While the development of ChemCluster was overall successful and rewarding, several technical and practical challenges emerged during the implementation and testing phases:

- **Performance with large datasets or high conformer counts:**  
  When processing large molecule sets or generating a high number of conformers (especially >200 per molecule), the application experienced significant slowdowns during 3D generation and clustering. This was particularly evident with long optimization times and memory consumption.

- **3D visualization issues with certain SMILES:**  
  Although py3Dmol generally worked well, some SMILES strings led to unexpected 3D representations or viewer artifacts.
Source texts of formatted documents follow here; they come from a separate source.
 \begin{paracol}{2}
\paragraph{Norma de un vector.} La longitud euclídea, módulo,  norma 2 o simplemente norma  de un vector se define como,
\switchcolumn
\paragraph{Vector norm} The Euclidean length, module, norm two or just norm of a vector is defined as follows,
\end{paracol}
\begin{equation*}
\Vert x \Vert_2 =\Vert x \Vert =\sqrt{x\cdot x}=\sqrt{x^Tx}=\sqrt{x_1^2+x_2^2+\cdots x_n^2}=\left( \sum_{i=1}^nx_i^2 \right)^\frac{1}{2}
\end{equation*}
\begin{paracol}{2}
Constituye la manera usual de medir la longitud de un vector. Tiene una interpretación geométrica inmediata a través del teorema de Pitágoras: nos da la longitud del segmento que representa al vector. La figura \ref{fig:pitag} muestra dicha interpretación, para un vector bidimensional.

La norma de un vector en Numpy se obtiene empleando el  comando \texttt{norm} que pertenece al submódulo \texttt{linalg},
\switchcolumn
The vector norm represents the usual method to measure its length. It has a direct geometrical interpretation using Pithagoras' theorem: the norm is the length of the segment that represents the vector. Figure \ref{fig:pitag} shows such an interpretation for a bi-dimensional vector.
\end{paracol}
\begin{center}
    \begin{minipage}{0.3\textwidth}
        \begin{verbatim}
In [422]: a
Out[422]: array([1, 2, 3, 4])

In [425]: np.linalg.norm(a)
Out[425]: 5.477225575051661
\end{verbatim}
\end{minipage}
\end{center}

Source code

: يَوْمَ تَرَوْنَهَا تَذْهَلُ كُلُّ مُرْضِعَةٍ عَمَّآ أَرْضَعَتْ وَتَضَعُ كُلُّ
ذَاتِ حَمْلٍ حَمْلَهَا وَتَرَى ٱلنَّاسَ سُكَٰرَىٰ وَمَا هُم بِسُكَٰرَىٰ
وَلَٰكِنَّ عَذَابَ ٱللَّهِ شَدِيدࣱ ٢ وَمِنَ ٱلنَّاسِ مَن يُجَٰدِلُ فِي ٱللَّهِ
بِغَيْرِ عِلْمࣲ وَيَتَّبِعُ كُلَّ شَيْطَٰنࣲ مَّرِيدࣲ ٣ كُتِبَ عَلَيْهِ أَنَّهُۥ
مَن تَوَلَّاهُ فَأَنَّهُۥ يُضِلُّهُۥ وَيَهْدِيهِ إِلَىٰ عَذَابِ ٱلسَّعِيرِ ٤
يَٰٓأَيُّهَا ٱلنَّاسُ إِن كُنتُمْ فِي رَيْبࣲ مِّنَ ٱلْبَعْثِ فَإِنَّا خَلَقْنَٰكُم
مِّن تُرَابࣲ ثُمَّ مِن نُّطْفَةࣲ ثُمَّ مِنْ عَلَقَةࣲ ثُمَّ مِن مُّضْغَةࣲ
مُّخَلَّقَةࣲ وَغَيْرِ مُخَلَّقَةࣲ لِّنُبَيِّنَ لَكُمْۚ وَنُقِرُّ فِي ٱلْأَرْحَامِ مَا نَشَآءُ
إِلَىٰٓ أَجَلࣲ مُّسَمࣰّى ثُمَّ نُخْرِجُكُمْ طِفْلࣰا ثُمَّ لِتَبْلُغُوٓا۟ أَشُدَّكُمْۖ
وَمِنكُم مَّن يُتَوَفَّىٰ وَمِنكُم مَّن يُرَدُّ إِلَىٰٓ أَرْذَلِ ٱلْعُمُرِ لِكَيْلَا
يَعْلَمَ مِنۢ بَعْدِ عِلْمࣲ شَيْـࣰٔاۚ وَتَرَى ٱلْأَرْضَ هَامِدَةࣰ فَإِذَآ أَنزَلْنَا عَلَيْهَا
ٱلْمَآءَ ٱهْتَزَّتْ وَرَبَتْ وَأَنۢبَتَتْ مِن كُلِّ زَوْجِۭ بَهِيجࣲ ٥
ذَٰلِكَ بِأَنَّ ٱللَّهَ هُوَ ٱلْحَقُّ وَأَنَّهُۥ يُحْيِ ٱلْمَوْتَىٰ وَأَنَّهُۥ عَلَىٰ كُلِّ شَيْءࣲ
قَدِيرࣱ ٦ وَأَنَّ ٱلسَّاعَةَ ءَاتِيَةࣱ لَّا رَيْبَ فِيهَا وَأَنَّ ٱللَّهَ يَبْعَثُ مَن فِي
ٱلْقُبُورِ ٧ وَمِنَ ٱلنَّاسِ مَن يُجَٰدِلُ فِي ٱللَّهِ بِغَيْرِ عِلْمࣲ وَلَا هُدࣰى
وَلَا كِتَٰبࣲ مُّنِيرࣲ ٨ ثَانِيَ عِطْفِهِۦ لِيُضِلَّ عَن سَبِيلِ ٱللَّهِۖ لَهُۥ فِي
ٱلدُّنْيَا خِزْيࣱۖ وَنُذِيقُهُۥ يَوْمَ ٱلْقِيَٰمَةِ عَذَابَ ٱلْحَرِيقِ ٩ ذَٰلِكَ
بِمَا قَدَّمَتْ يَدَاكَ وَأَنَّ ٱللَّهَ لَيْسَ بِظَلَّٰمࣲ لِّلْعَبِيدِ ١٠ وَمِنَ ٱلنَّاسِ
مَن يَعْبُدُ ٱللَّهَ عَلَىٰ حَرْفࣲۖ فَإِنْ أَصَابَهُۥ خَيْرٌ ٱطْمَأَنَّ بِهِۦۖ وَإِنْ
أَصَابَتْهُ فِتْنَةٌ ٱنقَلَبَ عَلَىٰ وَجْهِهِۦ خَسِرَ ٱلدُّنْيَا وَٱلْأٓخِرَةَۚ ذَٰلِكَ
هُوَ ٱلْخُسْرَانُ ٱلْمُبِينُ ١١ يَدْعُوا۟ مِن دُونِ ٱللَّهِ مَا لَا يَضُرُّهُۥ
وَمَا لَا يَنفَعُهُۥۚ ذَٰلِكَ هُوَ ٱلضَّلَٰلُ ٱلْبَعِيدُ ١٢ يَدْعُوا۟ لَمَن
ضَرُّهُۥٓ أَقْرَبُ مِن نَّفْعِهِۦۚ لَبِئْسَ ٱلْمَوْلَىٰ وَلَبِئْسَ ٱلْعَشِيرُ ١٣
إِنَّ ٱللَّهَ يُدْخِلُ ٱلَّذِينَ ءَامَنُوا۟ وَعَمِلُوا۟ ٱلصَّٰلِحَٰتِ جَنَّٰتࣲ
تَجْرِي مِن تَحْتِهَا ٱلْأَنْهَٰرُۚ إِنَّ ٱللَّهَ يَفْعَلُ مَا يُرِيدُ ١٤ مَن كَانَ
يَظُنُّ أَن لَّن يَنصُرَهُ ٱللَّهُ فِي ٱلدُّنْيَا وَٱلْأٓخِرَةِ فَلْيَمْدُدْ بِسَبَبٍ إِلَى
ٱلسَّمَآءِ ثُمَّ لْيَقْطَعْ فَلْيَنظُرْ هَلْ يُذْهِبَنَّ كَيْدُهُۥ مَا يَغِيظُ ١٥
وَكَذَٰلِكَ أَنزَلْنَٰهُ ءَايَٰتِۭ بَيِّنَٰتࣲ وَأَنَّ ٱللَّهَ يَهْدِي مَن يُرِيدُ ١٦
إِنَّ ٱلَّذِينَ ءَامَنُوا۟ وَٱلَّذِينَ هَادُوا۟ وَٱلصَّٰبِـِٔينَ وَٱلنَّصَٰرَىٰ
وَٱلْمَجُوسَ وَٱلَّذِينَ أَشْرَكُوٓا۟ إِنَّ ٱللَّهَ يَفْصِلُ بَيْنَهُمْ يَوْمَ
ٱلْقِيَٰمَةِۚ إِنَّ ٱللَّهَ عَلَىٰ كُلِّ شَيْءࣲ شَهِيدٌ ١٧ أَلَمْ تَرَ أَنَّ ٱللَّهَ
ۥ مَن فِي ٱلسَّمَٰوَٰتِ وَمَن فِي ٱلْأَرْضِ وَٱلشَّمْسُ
This may be linked to problematic stereochemistry or non-standard atom arrangements in the input data.

- **Cross-platform compatibility limitations:**  
  The app's dependencies (e.g. `py3Dmol`, `streamlit_plotly_events`) occasionally behaved differently between Windows and MacOS environments. Some packages required manual installation or specific version pinning depending on the OS.

These limitations were addressed when possible and are documented for future improvements.



## 9. Conclusion and Outlook

ChemCluster has proven to be a functional and user-friendly cheminformatics platform for exploring molecular structures and clusters through RDKit and Streamlit. The application allows both single-molecule and dataset-based analyses, including conformer generation, clustering, property calculation, 2D/3D visualization, and interactive selection.

The project successfully integrates key aspects of molecular analysis into a cohesive, visual, and reproducible workflow. It has been used to process real molecular inputs such as flavone, and demonstrates clear separation of molecular clusters, meaningful descriptor distributions, and smooth user interaction.

While the main functionalities are complete and operational, additional features were considered during the development process. These include more advanced modeling or solution-phase interaction analysis, which were postponed in favor of keeping the application focused, functional, and robust.

### Future Perspective

A promising extension could be the visualization of hydrogen bonding interactions between different centroid conformers of a given molecule in solution. This would help investigate the possible over- or underestimation of transition states (TS) depending on conformer environments. Although this idea was not implemented in the final version, it remains a valuable direction for future work.